_Stored data entries_:
+ + +
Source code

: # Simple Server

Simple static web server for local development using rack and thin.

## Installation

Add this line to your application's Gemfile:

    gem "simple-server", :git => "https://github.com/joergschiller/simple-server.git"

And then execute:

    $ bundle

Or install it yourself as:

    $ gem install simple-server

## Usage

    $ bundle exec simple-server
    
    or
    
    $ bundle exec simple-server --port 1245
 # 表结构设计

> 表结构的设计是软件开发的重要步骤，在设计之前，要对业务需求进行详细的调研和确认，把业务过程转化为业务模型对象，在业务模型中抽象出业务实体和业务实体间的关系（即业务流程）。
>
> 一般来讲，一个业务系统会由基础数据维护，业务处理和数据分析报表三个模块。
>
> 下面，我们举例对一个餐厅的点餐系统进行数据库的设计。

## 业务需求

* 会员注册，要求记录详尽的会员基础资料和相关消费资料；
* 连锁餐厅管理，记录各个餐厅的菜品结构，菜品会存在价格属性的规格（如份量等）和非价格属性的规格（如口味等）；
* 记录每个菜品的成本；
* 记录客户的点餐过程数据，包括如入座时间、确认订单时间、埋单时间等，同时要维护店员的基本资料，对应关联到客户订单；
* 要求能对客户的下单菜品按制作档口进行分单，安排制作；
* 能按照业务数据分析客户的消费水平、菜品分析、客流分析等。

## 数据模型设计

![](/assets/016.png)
+ + +
_Exercise_:
Gather all lines from the records above in which "bundle" appears.

_Answer to the exercise_:
    $ bundle
    $ bundle exec simple-server
    $ bundle exec simple-server --port 1245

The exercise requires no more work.